Wednesday, 29 April 2009 - 7:19 pm

Talking in circles

Things have been quiet for us lately. We haven’t seen many people – the occasional moving body has brushed our peripheral vision, but no-one has come close enough to help or hinder us.

I’ve been glad of it. I needed time to think, to try to deal with the house and what we didn’t find there. If I think about it too much, I get upset, and then I feel guilty. Ben found something so much worse. I can’t talk to him about it; my complaints just sound incredibly unfair and shrivel up in my mouth to leave an uncomfortable silence between us. As if things weren’t awkward enough.

Things have been weird between Ben and me since I found out about him being sick. He’s finding it harder to hide the coughs now, as they get steadily worse. He swallows cough medicine when he thinks no-one’s paying attention. I don’t know how to talk to him about it. He doesn’t seem to want to talk. I usually end up just hugging him, which is probably stupid, but if I’m likely to catch this thing from him, I already have. After all, we sleep together, trading more intimacies than just hugs.

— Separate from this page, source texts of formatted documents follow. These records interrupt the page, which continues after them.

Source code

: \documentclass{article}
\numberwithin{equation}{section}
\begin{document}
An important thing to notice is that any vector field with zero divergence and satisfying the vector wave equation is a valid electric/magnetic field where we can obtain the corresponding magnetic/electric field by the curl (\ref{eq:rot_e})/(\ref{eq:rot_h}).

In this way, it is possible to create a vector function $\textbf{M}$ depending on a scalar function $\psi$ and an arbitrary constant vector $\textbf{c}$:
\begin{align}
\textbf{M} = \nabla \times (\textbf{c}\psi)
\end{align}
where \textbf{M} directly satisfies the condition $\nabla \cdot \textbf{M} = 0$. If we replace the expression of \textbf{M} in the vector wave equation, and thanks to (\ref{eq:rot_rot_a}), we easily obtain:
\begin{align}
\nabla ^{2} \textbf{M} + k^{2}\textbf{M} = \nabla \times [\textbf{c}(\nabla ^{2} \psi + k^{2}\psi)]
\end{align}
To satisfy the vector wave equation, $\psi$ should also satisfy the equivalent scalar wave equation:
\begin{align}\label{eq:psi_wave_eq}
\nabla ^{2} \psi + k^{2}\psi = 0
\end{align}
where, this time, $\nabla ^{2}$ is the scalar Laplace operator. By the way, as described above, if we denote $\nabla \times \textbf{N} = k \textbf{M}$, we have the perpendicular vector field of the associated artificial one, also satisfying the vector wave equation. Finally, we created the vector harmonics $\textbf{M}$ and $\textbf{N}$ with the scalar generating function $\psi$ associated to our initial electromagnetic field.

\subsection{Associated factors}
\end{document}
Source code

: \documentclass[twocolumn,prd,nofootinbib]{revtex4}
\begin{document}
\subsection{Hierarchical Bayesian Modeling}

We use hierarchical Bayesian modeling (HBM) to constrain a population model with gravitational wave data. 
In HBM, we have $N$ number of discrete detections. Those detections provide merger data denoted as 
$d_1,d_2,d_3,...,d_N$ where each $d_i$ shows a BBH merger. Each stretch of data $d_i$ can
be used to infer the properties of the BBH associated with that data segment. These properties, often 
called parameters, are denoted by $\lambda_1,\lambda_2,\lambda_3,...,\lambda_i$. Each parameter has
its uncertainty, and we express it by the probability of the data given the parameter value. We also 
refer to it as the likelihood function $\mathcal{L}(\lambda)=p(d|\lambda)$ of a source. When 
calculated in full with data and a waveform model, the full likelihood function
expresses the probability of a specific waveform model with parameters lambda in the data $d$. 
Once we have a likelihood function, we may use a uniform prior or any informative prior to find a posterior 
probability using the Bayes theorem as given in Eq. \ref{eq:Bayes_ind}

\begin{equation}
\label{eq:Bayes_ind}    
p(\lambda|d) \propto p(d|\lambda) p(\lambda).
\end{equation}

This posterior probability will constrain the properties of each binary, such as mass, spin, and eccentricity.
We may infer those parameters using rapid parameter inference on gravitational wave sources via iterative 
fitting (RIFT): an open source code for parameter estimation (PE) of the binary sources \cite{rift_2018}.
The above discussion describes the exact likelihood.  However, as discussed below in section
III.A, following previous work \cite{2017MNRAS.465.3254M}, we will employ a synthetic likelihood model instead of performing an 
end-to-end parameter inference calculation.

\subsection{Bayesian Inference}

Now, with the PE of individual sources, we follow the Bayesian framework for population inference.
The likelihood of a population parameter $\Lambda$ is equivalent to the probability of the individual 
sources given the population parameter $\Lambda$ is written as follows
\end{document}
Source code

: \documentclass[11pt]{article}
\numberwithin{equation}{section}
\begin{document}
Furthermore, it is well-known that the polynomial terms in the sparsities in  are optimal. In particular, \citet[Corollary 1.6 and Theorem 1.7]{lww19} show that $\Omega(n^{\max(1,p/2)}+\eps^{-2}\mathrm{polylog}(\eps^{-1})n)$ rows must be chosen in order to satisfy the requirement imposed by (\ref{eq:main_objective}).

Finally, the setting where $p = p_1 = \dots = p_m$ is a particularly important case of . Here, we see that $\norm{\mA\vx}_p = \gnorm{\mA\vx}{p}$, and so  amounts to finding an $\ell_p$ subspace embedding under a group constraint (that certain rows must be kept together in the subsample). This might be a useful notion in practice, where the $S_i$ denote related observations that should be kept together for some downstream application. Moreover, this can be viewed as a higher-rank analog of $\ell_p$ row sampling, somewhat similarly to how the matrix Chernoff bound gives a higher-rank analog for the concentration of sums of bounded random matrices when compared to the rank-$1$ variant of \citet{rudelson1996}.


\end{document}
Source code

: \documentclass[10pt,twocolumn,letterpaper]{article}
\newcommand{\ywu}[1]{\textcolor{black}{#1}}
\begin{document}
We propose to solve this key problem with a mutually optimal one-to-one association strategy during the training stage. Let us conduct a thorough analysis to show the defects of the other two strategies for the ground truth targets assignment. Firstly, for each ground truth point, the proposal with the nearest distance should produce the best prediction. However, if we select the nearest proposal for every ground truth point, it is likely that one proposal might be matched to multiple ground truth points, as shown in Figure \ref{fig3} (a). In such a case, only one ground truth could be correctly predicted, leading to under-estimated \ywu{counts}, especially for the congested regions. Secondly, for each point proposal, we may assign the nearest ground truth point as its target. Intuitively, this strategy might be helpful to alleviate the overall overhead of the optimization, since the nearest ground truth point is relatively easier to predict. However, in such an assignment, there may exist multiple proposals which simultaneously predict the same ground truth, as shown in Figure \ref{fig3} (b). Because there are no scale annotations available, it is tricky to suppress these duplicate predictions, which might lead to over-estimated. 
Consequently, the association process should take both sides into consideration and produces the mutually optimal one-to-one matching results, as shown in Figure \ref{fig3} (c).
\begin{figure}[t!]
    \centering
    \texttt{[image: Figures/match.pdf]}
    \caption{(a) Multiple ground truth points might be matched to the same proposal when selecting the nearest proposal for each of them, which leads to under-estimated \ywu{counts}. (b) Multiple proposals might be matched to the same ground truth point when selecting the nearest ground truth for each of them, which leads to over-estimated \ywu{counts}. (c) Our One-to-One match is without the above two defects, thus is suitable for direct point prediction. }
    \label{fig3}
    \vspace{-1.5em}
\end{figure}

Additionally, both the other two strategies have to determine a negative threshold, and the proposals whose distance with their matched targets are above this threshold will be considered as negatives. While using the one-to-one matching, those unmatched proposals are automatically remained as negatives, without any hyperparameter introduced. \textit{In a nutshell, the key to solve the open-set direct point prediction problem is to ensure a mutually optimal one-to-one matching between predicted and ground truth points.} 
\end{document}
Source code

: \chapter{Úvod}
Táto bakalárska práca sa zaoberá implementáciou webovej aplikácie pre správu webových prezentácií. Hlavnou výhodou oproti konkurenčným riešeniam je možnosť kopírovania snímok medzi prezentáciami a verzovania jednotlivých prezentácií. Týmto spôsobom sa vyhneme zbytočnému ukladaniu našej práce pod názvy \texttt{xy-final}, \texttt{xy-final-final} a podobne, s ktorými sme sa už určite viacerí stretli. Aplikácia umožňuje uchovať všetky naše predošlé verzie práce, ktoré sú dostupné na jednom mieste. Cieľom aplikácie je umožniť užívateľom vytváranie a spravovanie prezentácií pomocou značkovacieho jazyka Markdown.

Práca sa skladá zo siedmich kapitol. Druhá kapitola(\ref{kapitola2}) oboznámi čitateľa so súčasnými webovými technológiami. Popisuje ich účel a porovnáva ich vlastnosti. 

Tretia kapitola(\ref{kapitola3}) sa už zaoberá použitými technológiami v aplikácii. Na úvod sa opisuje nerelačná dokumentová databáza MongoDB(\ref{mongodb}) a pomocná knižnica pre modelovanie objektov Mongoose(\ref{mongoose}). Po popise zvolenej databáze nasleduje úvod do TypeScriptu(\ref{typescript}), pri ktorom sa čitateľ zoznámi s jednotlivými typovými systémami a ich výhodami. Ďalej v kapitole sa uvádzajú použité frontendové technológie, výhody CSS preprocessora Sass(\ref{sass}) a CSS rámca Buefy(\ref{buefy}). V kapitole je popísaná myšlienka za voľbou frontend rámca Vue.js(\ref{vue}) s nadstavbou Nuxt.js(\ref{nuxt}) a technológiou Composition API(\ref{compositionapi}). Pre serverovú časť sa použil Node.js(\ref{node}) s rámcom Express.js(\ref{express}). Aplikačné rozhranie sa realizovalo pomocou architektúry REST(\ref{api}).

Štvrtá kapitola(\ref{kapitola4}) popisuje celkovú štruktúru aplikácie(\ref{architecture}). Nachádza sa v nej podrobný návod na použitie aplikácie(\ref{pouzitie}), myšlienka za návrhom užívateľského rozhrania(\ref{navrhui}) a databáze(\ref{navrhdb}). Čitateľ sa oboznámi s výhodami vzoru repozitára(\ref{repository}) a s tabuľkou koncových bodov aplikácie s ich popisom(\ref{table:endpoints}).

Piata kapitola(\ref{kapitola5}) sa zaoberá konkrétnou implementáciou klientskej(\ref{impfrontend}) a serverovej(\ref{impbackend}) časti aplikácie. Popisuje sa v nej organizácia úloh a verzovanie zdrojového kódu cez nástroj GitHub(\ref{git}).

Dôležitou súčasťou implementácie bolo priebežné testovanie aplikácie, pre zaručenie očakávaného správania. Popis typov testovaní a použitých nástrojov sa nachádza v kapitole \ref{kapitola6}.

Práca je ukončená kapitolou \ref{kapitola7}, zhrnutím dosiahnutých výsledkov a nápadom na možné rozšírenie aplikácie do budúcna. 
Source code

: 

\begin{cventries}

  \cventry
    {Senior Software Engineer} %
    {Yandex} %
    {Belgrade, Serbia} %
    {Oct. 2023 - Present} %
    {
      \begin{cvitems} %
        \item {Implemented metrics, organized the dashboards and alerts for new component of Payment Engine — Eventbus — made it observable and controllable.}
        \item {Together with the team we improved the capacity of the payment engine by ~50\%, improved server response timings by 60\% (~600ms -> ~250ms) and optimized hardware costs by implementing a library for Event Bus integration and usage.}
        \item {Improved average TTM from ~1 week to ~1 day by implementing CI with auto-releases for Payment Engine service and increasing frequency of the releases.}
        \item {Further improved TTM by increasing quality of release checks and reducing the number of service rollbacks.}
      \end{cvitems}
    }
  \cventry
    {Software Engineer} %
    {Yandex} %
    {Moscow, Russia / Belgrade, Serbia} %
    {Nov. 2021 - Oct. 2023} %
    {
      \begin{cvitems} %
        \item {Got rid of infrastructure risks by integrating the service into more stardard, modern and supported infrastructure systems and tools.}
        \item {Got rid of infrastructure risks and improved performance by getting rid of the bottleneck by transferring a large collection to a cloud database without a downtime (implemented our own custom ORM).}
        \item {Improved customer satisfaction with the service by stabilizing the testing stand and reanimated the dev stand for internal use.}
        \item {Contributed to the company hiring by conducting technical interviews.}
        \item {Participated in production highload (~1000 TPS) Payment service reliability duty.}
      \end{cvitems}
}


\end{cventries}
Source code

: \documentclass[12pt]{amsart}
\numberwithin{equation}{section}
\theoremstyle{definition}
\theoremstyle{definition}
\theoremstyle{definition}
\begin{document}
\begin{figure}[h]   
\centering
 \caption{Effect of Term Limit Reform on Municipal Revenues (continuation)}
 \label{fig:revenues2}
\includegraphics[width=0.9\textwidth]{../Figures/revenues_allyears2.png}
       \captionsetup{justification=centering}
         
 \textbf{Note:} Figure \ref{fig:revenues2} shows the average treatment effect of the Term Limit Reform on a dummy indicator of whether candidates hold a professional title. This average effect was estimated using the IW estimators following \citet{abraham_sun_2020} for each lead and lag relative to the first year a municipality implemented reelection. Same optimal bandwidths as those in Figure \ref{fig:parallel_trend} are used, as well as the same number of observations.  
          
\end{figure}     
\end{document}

I haven’t told anyone about Ben’s symptoms. I don’t know how well I would handle that conversation – it’s already hard enough not to dwell on the fact that he might be dying. A little every day, slipping closer and closer to that raving coma that took Sax from us. I can’t bear to think about losing anyone else right now.

The only person that I can talk to is Matt, though I haven’t told him about Ben’s condition either. There are so many other things jamming up my skull right now; I’m not short of things to say. It helps, spinning my thoughts around with him. He untangles me, and there’s no guilt the way there is with Ben.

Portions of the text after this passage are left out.